Forscher entwickeln eine neuartige Eingabemethode für Smartwatch und Co.: Die Bewegungen von Daumen und Zeigefinger werden nicht wie auf einem Touch-screen erfasst, sondern am gesamten Handrücken und im unmittelbaren Luftraum darüber.
Elektronische Armbanduhren, die Smartwatches, gelten als Revolution am Handgelenk. Allerdings lassen sie sich bisher nur umständlich bedienen, da ihre Eingabefläche zu klein ist. „Jede neue Produkt-Generation stellt bessere Bildschirme, schnellere Prozessoren und präzisere Kameras vor, in punkto Eingabe bleibt es jedoch bei den Beschränkungen“, erklärt Srinath Sridhar, der an der Universität des Saarlandes promoviert hat und am Max-Planck-Institut für Informatik forscht. Sridhar hat daher zusammen mit Prof. Christian Theobalt am Max-Planck-Institut für Informatik sowie Forschern in Dänemark und Finnland eine Eingabemethode entwickelt, die die Fingerspitzen von Daumen und Zeigefinger sowohl im dreidimensionalen Luftraum über dem Handrücken als auch ihre Position und ihren Druck auf dem Handrücken selber erfasst.

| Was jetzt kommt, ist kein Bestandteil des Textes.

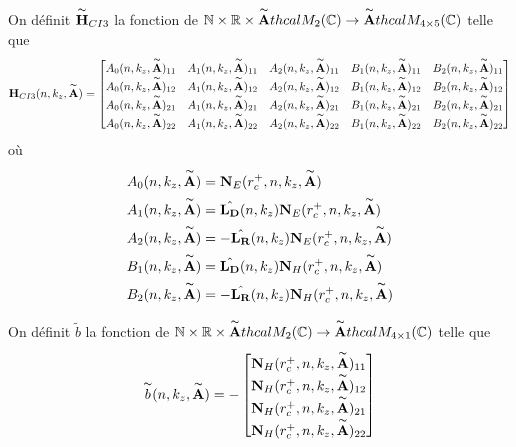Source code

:     \begin{defn}
      On définit \(\overset{\thicksim}{\mathbf{H}}_{CI3}\) la fonction de \(\mathbb N \times \mathbb R \times \overset{\thicksim}{\mathbf{A}}thcal{M}_2(\mathbb C) \rightarrow \overset{\thicksim}{\mathbf{A}}thcal{M}_{4\times5}(\mathbb C)\) telle que
      \begin{equation*}
        \mathbf{H}_{CI3}(n,k_z,\overset{\thicksim}{\mathbf{A}}) = 
        \begin{bmatrix}
          A_0(n,k_z,\overset{\thicksim}{\mathbf{A}})_{11} & A_1(n,k_z,\overset{\thicksim}{\mathbf{A}})_{11} & A_2(n,k_z,\overset{\thicksim}{\mathbf{A}})_{11} & B_1(n,k_z,\overset{\thicksim}{\mathbf{A}})_{11} & B_2(n,k_z,\overset{\thicksim}{\mathbf{A}})_{11}
          \\
          A_0(n,k_z,\overset{\thicksim}{\mathbf{A}})_{12} & A_1(n,k_z,\overset{\thicksim}{\mathbf{A}})_{12} & A_2(n,k_z,\overset{\thicksim}{\mathbf{A}})_{12} & B_1(n,k_z,\overset{\thicksim}{\mathbf{A}})_{12} & B_2(n,k_z,\overset{\thicksim}{\mathbf{A}})_{12}
          \\
          A_0(n,k_z,\overset{\thicksim}{\mathbf{A}})_{21} & A_1(n,k_z,\overset{\thicksim}{\mathbf{A}})_{21} & A_2(n,k_z,\overset{\thicksim}{\mathbf{A}})_{21} & B_1(n,k_z,\overset{\thicksim}{\mathbf{A}})_{21} & B_2(n,k_z,\overset{\thicksim}{\mathbf{A}})_{21}
          \\
          A_0(n,k_z,\overset{\thicksim}{\mathbf{A}})_{22} & A_1(n,k_z,\overset{\thicksim}{\mathbf{A}})_{22} & A_2(n,k_z,\overset{\thicksim}{\mathbf{A}})_{22} & B_1(n,k_z,\overset{\thicksim}{\mathbf{A}})_{22} & B_2(n,k_z,\overset{\thicksim}{\mathbf{A}})_{22}
        \end{bmatrix}
        \end{equation*}
        où
        \begin{align*}
          A_0(n,k_z,\overset{\thicksim}{\mathbf{A}}) &= \mathbf{N}_E(r_c^+,n,k_z,\overset{\thicksim}{\mathbf{A}})
          \\
          A_1(n,k_z,\overset{\thicksim}{\mathbf{A}}) &= \hat{\mathbf{L_D}}(n,k_z)\mathbf{N}_E(r_c^+,n,k_z,\overset{\thicksim}{\mathbf{A}})
          \\
          A_2(n,k_z,\overset{\thicksim}{\mathbf{A}}) &= -\hat{\mathbf{L_R}}(n,k_z)\mathbf{N}_E(r_c^+,n,k_z,\overset{\thicksim}{\mathbf{A}})
          \\
          B_1(n,k_z,\overset{\thicksim}{\mathbf{A}}) &= \hat{\mathbf{L_D}}(n,k_z)\mathbf{N}_H(r_c^+,n,k_z,\overset{\thicksim}{\mathbf{A}})
          \\
          B_2(n,k_z,\overset{\thicksim}{\mathbf{A}}) &= -\hat{\mathbf{L_R}}(n,k_z)\mathbf{N}_H(r_c^+,n,k_z,\overset{\thicksim}{\mathbf{A}})            
        \end{align*}

        On définit \(\tilde{b}\) la fonction de \(\mathbb N \times \mathbb R \times \overset{\thicksim}{\mathbf{A}}thcal{M}_2(\mathbb C) \rightarrow \overset{\thicksim}{\mathbf{A}}thcal{M}_{4\times1}(\mathbb C)\) telle que
        \begin{equation*}
          \overset{\thicksim}{b}(n,k_z,\overset{\thicksim}{\mathbf{A}}) = -
          \begin{bmatrix}
            \mathbf{N}_H(r_c^+,n,k_z,\overset{\thicksim}{\mathbf{A}})_{11}
            \\
            \mathbf{N}_H(r_c^+,n,k_z,\overset{\thicksim}{\mathbf{A}})_{12}
            \\
            \mathbf{N}_H(r_c^+,n,k_z,\overset{\thicksim}{\mathbf{A}})_{21}
            \\
            \mathbf{N}_H(r_c^+,n,k_z,\overset{\thicksim}{\mathbf{A}})_{22}
          \end{bmatrix}
        \end{equation*}
      \end{defn}

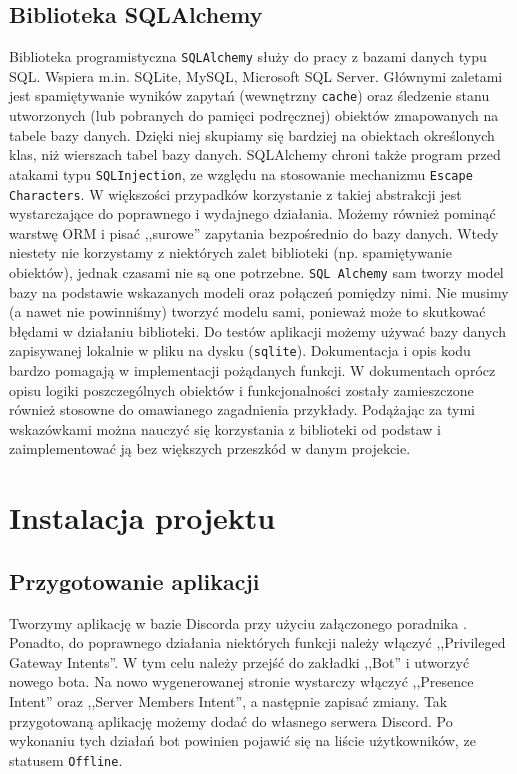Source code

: \documentclass[shortabstract,inz]{iithesis}
\begin{document}
		\section{Biblioteka SQLAlchemy}
			Biblioteka programistyczna \texttt{SQLAlchemy} służy do pracy z bazami danych typu SQL. Wspiera m.in. SQLite, MySQL, Microsoft SQL Server. Głównymi zaletami jest spamiętywanie wyników zapytań (wewnętrzny \texttt{cache}) oraz śledzenie stanu utworzonych (lub pobranych do pamięci podręcznej) obiektów zmapowanych na tabele bazy danych. Dzięki niej skupiamy się bardziej na obiektach określonych klas, niż wierszach tabel bazy danych. SQLAlchemy chroni także program przed atakami typu \texttt{SQLInjection}, ze względu na stosowanie mechanizmu \texttt{Escape Characters}. W większości przypadków korzystanie z takiej abstrakcji jest wystarczające do poprawnego i wydajnego działania. Możemy również pominąć warstwę ORM i pisać ,,surowe'' zapytania bezpośrednio do bazy danych. Wtedy niestety nie korzystamy z niektórych zalet biblioteki (np. spamiętywanie obiektów), jednak czasami nie są one potrzebne. \texttt{SQL Alchemy} sam tworzy model bazy na podstawie wskazanych modeli oraz połączeń pomiędzy nimi. Nie musimy (a nawet nie powinniśmy) tworzyć modelu sami, ponieważ może to skutkować błędami w działaniu biblioteki. Do testów aplikacji możemy używać bazy danych zapisywanej lokalnie w pliku na dysku (\texttt{sqlite}\cite{sqlite}). Dokumentacja i opis kodu\cite{sqlalchemydocs} bardzo pomagają w implementacji pożądanych funkcji. W dokumentach oprócz opisu logiki poszczególnych obiektów i funkcjonalności zostały zamieszczone również stosowne do omawianego zagadnienia przykłady. Podążając za tymi wskazówkami można nauczyć się korzystania z biblioteki od podstaw i zaimplementować ją bez większych przeszkód w danym projekcie.
	
	\chapter{Instalacja projektu}
	\section{Przygotowanie aplikacji}
	Tworzymy aplikację w bazie Discorda przy użyciu załączonego poradnika \cite{discorddev}. Ponadto, do poprawnego działania niektórych funkcji należy włączyć ,,Privileged Gateway Intents''. W tym celu należy przejść do zakładki ,,Bot'' i utworzyć nowego bota. Na nowo wygenerowanej stronie wystarczy włączyć ,,Presence Intent'' oraz ,,Server Members Intent'', a następnie zapisać zmiany. Tak przygotowaną aplikację możemy dodać do własnego serwera Discord\cite{discordserversetup}\cite{discorddev}. Po wykonaniu tych działań bot powinien pojawić się na liście użytkowników, ze statusem \texttt{Offline}.
	
\end{document}
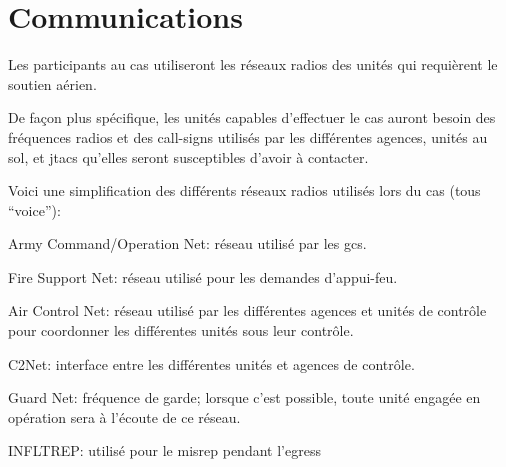 \section{Communications}

\e
    \item Les participants au \gls{cas} utiliseront les réseaux radios des unités qui requièrent le soutien aérien.
    \item
    De façon plus spécifique, les unités capables d'effectuer le \gls{cas} auront besoin des fréquences radios et des call-signs utilisés par les différentes agences, unités au sol, et \glspl{jtac} qu'elles seront susceptibles d'avoir à contacter.
    \item Voici une simplification des différents réseaux radios utilisés lors du \gls{cas} (tous ``voice''):
    \ee
        \item Army Command/Operation Net: réseau utilisé par les \glspl{gc}.
        \item Fire Support Net: réseau utilisé pour les demandes d'appui-feu.
        \item Air Control Net: réseau utilisé par les différentes agences et unités de contrôle pour coordonner les différentes unités sous leur contrôle.
        \item C2Net: interface entre les différentes unités et agences de contrôle.
        \item Guard Net: fréquence de garde; lorsque c'est possible, toute unité engagée en opération sera à l'écoute de ce réseau.
        \item INFLTREP: utilisé pour le \gls{misrep} pendant l'egress
    \ed
\ed
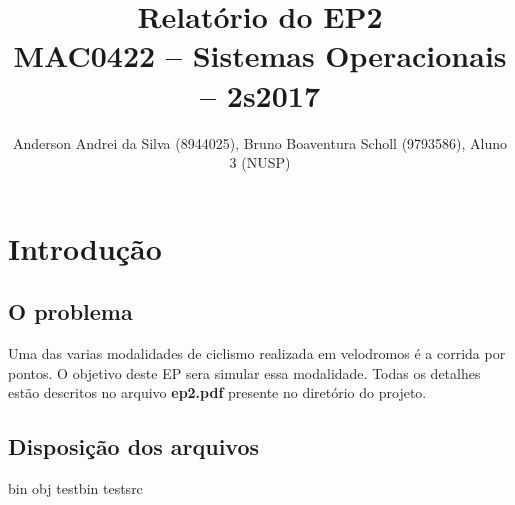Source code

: \documentclass[12pt,a4paper]{article}
\title{Relatório do EP2\\MAC0422 -- Sistemas Operacionais -- 2s2017}
\author{Anderson Andrei da Silva (8944025), Bruno Boaventura Scholl (9793586), Aluno 3 (NUSP)}
\date{}
\begin{document}
\maketitle

\section{Introdução}

\subsection{O problema}

      Uma das varias modalidades de ciclismo realizada em velodromos é a corrida por pontos. O objetivo deste EP sera simular essa modalidade. Todas os detalhes estão descritos no arquivo \textbf{ep2.pdf} presente no diretório do projeto.

\subsection{Disposição dos arquivos} 
    
    bin  obj testbin  testsrc
\end{document}
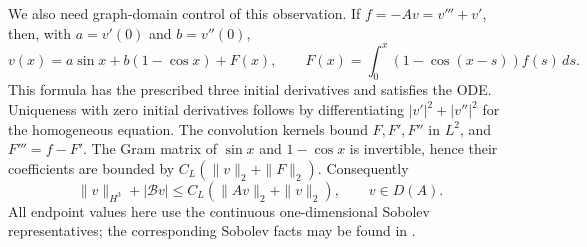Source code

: \documentclass[11pt]{article}
\theoremstyle{remark}\newtheorem{remark}[theorem]{Remark}
\numberwithin{equation}{section}
\begin{document}
We also need graph-domain control of this observation. If $f=-Av=v'''+v'$,
then, with $a=v'(0)$ and $b=v''(0)$,
\[
 v(x)=a\sin x+b(1-\cos x)+F(x),\qquad
 F(x)=\int_0^x(1-\cos(x-s))f(s)\,ds.
\]
This formula has the prescribed three initial derivatives and satisfies the
ODE. Uniqueness with zero initial derivatives follows by differentiating
$|v'|^2+|v''|^2$ for the homogeneous equation.
The convolution kernels bound $F,F',F''$ in $L^2$, and $F'''=f-F'$.
The Gram matrix of $\sin x$ and $1-\cos x$ is invertible, hence their
coefficients are bounded by $C_L(\|v\|_2+\|F\|_2)$. Consequently
\begin{equation}\label{eq:graph}
 \|v\|_{H^3}+|\mathcal Bv|\le C_L(\|Av\|_2+\|v\|_2),\qquad v\in D(A).
\end{equation}
All endpoint values here use the continuous one-dimensional Sobolev
representatives; the corresponding Sobolev facts may be found in
\cite[Theorems 8.2, 8.8 and 8.12]{Brezis}.
\end{document}
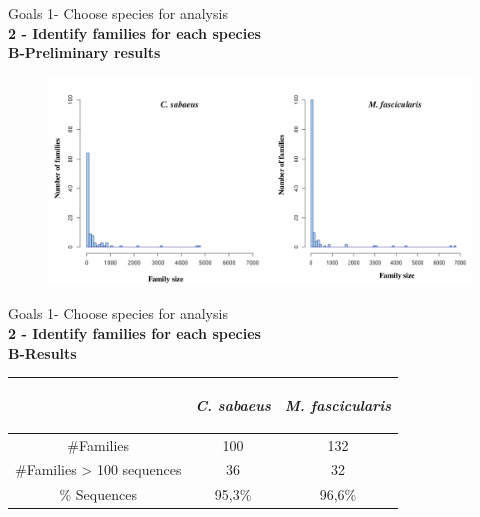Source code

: \documentclass[11pt]{beamer}
\begin{document}
\begin{frame}{Goals}
	1- Choose species for analysis \\ \medbreak
	\textbf{2 - Identify families for each species } \\ \medbreak
	\textbf{B-Preliminary results}	
	\begin{figure}
		\includegraphics[width=\textwidth]{img/FamSize_NumFam2.png}
	\end{figure}	
\end{frame}

\begin{frame}{Goals}
	1- Choose species for analysis \\ \medbreak
	\textbf{2 - Identify families for each species } \\ \medbreak
	\textbf{B-Results}

\begin{center}
			\medbreak						
			\begin{tabular}{|c|c|c|}
			\hline
			\begin{bf}\end{bf} & \begin{bf}\textit{C. sabaeus}\end{bf} & \begin{bf}\textit{M. fascicularis}\end{bf}\\
			\hline
			\#Families & 100 & 132\\
			\hline
			\#Families > 100 sequences  & 36 & 32 \\
			\hline
			\% Sequences  & 95,3\% & 96,6\% \\
			\hline
			\end{tabular}			
		\end{center}
\end{frame}
\end{document}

Tiefensensor erfasst Bewegungen
An Hardware setzt der Prototyp, den die Forscher auf den Namen „Watchsense“ getauft haben, lediglich einen Tiefensensor voraus, der eine kleinere Version des Sensors ist, wie man ihn von der Spielesteuerung „Kinect“ für die Videospielkonsole Xbox 360 kennt. Bei Watchsense sitzt der Tiefensensor am Unterarm des Anwenders, knapp 20 cm von der Uhr entfernt. Als eine Art 3D-Kamera filmt er Bewegungen von Daumen und Zeigefinger, sowohl auf dem Handrücken als auch im Luftraum darüber. Die von den Forschern entwickelte Software erkennt im 3D-Bild Position und Bewegung der Finger, so dass der Nutzer damit Anwendungen auf Smartphone und Co. steuern kann. „Die aktuell erhältlichen Tiefensensoren passen zwar noch nicht in eine Smartwatch, aber der Trend geht ganz klar dahin, dass in naher Zukunft kleinere Tiefensensoren in die Smartwatches integriert werden“, sagt Sridhar.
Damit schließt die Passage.